I also suspect that more balanced gender representation would make more people feel comfortable entering the field. I am often the only woman at lab meetings, research workshops, and other AIS events, and very often the only woman who isn’t married to a man who is also in attendance. This doesn’t bother me, but I think that’s just a random quirk of my personality. I think it’s totally reasonable and not uncommon for people to be reluctant to join a group where their demographics make them stand out, and we could be losing female entrants this way. (Though I have noticed much more gender diversity in AIS researchers who’ve joined in the past <2 years than in those who joined >=5 years ago, so it’s possible this problem is already going away!)
Women (or any member of an underrepresented group or background) could provide important perspective for some areas of AIS research. It's important to distinguish between different research areas here, so I’m gonna messily put AIS topics on a spectrum between “fundamental” and “applied”. By “fundamental”, I mean topics like interpretability, decision theory, science of deep learning, etc — work to understand, predict, and figure out how to control AI behavior at all. By “applied”, I mean topics like practical implications of RLHF when teachers have differing preferences, or constructing meaningful evaluations for foundation models — work to understand, predict, and dictate how AI interacts with the real world and groups of humans.
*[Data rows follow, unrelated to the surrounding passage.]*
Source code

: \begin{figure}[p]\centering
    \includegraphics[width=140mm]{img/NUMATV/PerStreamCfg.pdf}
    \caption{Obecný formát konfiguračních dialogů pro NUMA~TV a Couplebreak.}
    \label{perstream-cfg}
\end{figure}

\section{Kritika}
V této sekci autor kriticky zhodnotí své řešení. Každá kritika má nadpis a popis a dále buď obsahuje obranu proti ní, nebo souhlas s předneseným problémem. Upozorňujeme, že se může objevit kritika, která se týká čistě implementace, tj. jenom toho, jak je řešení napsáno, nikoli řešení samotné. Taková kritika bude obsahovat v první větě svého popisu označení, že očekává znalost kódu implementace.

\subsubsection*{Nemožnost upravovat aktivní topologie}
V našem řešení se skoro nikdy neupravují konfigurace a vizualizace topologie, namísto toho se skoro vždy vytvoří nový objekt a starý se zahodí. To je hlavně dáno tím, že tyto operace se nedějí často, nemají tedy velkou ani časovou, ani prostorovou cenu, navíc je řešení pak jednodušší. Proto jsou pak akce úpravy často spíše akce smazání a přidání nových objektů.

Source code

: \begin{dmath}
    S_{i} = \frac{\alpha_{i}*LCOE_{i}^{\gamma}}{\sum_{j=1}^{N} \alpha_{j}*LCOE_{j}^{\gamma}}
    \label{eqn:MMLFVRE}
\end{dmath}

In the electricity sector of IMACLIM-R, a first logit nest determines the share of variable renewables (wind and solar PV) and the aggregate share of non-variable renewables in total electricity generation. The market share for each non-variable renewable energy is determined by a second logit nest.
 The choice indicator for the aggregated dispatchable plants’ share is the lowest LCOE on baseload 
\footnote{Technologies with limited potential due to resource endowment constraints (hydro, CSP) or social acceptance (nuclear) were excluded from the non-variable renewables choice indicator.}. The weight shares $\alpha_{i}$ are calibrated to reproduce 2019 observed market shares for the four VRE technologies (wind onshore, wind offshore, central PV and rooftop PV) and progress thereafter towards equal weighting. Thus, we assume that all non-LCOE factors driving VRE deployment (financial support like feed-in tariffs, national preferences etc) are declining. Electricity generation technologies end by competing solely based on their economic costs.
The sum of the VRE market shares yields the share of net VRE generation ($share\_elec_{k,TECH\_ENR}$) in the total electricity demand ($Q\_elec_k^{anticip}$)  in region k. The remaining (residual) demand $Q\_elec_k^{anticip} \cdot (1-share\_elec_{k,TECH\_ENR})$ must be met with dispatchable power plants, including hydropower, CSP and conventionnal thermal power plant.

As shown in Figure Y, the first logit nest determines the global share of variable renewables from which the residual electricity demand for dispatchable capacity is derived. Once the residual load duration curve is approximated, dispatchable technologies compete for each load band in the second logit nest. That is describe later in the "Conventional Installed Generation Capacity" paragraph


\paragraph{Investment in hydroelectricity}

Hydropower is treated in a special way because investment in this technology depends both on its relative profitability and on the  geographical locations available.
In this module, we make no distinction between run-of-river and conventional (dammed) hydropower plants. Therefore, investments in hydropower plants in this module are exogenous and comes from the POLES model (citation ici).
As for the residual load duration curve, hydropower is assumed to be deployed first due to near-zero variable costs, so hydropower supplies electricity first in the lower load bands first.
On the “fundamental” end of the spectrum, I don’t think that diversity in researcher background and life experience really matters either way. But in topics further toward the “applied” end of the spectrum, it can help a whole lot. There’s plausibly-important safety work happening all along this spectrum, especially now that surprisingly powerful AI systems are deployed in the real world, so there are areas where researchers with diverse backgrounds can be particularly valuable.
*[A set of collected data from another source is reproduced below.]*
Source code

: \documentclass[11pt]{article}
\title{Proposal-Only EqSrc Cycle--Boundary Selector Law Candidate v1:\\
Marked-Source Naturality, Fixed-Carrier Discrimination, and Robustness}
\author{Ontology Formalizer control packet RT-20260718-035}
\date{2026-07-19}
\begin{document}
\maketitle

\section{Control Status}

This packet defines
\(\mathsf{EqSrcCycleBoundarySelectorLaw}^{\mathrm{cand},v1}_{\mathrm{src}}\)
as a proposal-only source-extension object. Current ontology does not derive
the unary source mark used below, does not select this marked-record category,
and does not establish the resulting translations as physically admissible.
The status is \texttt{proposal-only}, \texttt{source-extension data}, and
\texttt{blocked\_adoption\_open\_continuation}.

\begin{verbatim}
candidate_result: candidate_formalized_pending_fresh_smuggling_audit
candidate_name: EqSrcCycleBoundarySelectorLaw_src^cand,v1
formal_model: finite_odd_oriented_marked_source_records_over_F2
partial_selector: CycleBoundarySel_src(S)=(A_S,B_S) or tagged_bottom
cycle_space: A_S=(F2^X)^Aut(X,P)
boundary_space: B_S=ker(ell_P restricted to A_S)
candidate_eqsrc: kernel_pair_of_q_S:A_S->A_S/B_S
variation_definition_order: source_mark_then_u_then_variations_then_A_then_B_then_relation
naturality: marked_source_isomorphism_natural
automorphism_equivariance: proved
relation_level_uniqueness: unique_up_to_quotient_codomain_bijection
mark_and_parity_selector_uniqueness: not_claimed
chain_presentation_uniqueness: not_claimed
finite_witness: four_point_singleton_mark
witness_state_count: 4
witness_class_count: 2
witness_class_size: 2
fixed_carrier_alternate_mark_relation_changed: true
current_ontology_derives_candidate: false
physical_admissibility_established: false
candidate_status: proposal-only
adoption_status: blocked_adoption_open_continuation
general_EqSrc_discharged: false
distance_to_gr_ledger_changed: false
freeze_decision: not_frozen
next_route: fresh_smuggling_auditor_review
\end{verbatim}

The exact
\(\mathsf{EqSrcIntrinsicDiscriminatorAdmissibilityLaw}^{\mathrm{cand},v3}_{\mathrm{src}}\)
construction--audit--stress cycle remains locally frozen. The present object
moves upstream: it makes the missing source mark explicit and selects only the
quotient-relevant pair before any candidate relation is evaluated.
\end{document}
Overall, I think that this is an excellent thing to dedicate some resources to on the margin.

^{^}
A relevant excerpt: "most of these interactions were respectful, and grew to be a problem only because they happened so systematically -- for a while, it felt like every senior researcher I tried to get project mentorship from tried to date me instead, then avoided me after I turned them down, which has had serious career consequences."

Andrea Murillo

2y

37

Wow. This is exactly the type of opportunity I was looking for. I'm excited to apply!

[anonymous]

2y

36

I'm sceptical that there are substantial benefits to generating AI safety research ideas from gender diversity. I haven't read the literature here, but my prior on these types of interventions is that the effect size is small.

I regardless think Athena is good for the same reasons Lewis put forward in his comment - the evidence that women are excluded from male-dominated work environments seems strong and it's very important that we get as many talented researchers into AI safety as possible. This also seems especially like a problem in the AIS community where anecdotal claims of difficulties from unwanted romantic/sexual advances are common.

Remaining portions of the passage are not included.